The rise in gas export to Armenia depends on the construction of a new electricity transmission line between the two states, managing director of National Iranian Gas Export Company said on Sunday.

"Gas export to the northwestern neighbor can witness a fivefold rise as soon as the power project is developed," Alireza Kameli was quoted as saying by Mehr News Agency.

Pointing to the volume of gas export to Armenia, Kameli said 1 million cubic meters of gas are exported to the neighboring state per day on average in exchange for electricity.  

In 2004, Tehran signed a 20-year contract with Yerevan to export gas to its northern neighbor.

Based on the agreement, Iran's natural gas is used by Armenian power plants to generate electricity, which is then exported to Iran. The cross-border gas pipeline was commissioned in 2007 and exports began in mid 2009.

According to the official, Iran can export 5 mcm of gas per day to Armenia, but the northwestern neighbor cannot take advantage of the pipeline's untapped capacity due to lack of infrastructure for gas refining and storage.

"Tehran imports 3 kilowatt-hours of electricity from Yerevan in exchange for 1 cubic meter of natural gas," Kameli said, stressing that the terms of the present agreement will be revised in the near future.

Stressing the need for developing much-needed infrastructures in Armenia to boost gas export, the official said, “The second phase of the [electricity-gas barter] agreement between the two sides urges Armenia to take serious measures to complete the third power transmission line, for which it signed an electricity supply contract, valued at $120 million, with Iran.

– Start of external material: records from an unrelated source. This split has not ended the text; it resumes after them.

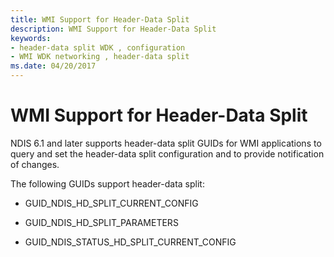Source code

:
 ```yaml
---
title: WMI Support for Header-Data Split
description: WMI Support for Header-Data Split
keywords:
- header-data split WDK , configuration
- WMI WDK networking , header-data split
ms.date: 04/20/2017
---
```


# WMI Support for Header-Data Split





NDIS 6.1 and later supports header-data split GUIDs for WMI applications to query and set the header-data split configuration and to provide notification of changes.

The following GUIDs support header-data split:

-   GUID\_NDIS\_HD\_SPLIT\_CURRENT\_CONFIG

-   GUID\_NDIS\_HD\_SPLIT\_PARAMETERS

-   GUID\_NDIS\_STATUS\_HD\_SPLIT\_CURRENT\_CONFIG

 

 





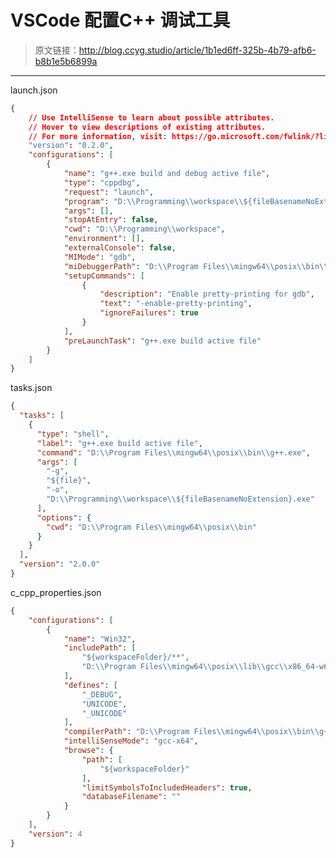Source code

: # VSCode 配置C++ 调试工具

[annotation]: <id> (1b1ed6ff-325b-4b79-afb6-b8b1e5b6899a)
[annotation]: <status> (public)
[annotation]: <create_time> (2019-04-26 15:54:43)
[annotation]: <category> (计算机技术)
[annotation]: <tags> (C/C++)
[annotation]: <comments> (true)

> 原文链接：<http://blog.ccyg.studio/article/1b1ed6ff-325b-4b79-afb6-b8b1e5b6899a>

---

launch.json

```json
{
    // Use IntelliSense to learn about possible attributes.
    // Hover to view descriptions of existing attributes.
    // For more information, visit: https://go.microsoft.com/fwlink/?linkid=830387
    "version": "0.2.0",
    "configurations": [
        {
            "name": "g++.exe build and debug active file",
            "type": "cppdbg",
            "request": "launch",
            "program": "D:\\Programming\\workspace\\${fileBasenameNoExtension}.exe",
            "args": [],
            "stopAtEntry": false,
            "cwd": "D:\\Programming\\workspace",
            "environment": [],
            "externalConsole": false,
            "MIMode": "gdb",
            "miDebuggerPath": "D:\\Program Files\\mingw64\\posix\\bin\\gdb.exe",
            "setupCommands": [
                {
                    "description": "Enable pretty-printing for gdb",
                    "text": "-enable-pretty-printing",
                    "ignoreFailures": true
                }
            ],
            "preLaunchTask": "g++.exe build active file"
        }
    ]
}
```

tasks.json

```json
{
  "tasks": [
    {
      "type": "shell",
      "label": "g++.exe build active file",
      "command": "D:\\Program Files\\mingw64\\posix\\bin\\g++.exe",
      "args": [
        "-g",
        "${file}",
        "-o",
        "D:\\Programming\\workspace\\${fileBasenameNoExtension}.exe"
      ],
      "options": {
        "cwd": "D:\\Program Files\\mingw64\\posix\\bin"
      }
    }
  ],
  "version": "2.0.0"
}
```

c_cpp_properties.json

```json
{
    "configurations": [
        {
            "name": "Win32",
            "includePath": [
                "${workspaceFolder}/**",
                "D:\\Program Files\\mingw64\\posix\\lib\\gcc\\x86_64-w64-mingw32\\8.1.0\\include\\c++"
            ],
            "defines": [
                "_DEBUG",
                "UNICODE",
                "_UNICODE"
            ],
            "compilerPath": "D:\\Program Files\\mingw64\\posix\\bin\\g++.exe",
            "intelliSenseMode": "gcc-x64",
            "browse": {
                "path": [
                    "${workspaceFolder}"
                ],
                "limitSymbolsToIncludedHeaders": true,
                "databaseFilename": ""
            }
        }
    ],
    "version": 4
}
```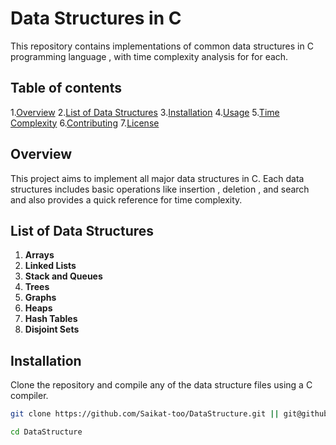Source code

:# Data Structures in C 

This repository contains implementations of common data structures in C programming language , with time complexity analysis for for each.

## Table of contents

1.[Overview](#overview)
2.[List of Data Structures](#list-of-data-structures)
3.[Installation](#installation)
4.[Usage](#usage)
5.[Time Complexity](#time-complexity)
6.[Contributing](#contributing)
7.[License](#license)
 
## Overview

This project aims to implement all major data structures in C. Each data structures includes basic operations like insertion , deletion , and search and also provides a quick reference for time complexity.

## List of Data Structures

1. **Arrays**
2. **Linked Lists**
3. **Stack and Queues**
4. **Trees**
5. **Graphs**
6. **Heaps**
7. **Hash Tables**
8. **Disjoint Sets**

## Installation 

Clone the repository and compile any of the data structure files using a C compiler.

```bash
git clone https://github.com/Saikat-too/DataStructure.git || git@github.com:Saikat-too/DataStructure.git

cd DataStructure
```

Based on the agreement, Export Development Bank of Iran, as the country's exim (export-import) bank, funds about $95 million of the entire cost.

"Construction operation of the 400-kilowatt double circuit power transmission line has commenced and as soon as it goes on stream, gas export to this country will experience a drastic rise. Interestingly, the whole project is being undertaken by Iranian experts," he said.

It is predicted that upon the completion of the third power transmission network, Iran-Armenia electricity exchange, currently standing at 300 megawatts, will increase by 1,000 MW.

The new electricity transmission line has other advantages, the most important of which is connecting Iran's national power grid to that of Russia and Georgia, making it possible to transmit electricity to Caucasian states.

  Gas Delivery to Georgia

Asked about the probable gas delivery to European countries via Georgia, Kameli denied gas exports through pipelines but said LNG exports are possible.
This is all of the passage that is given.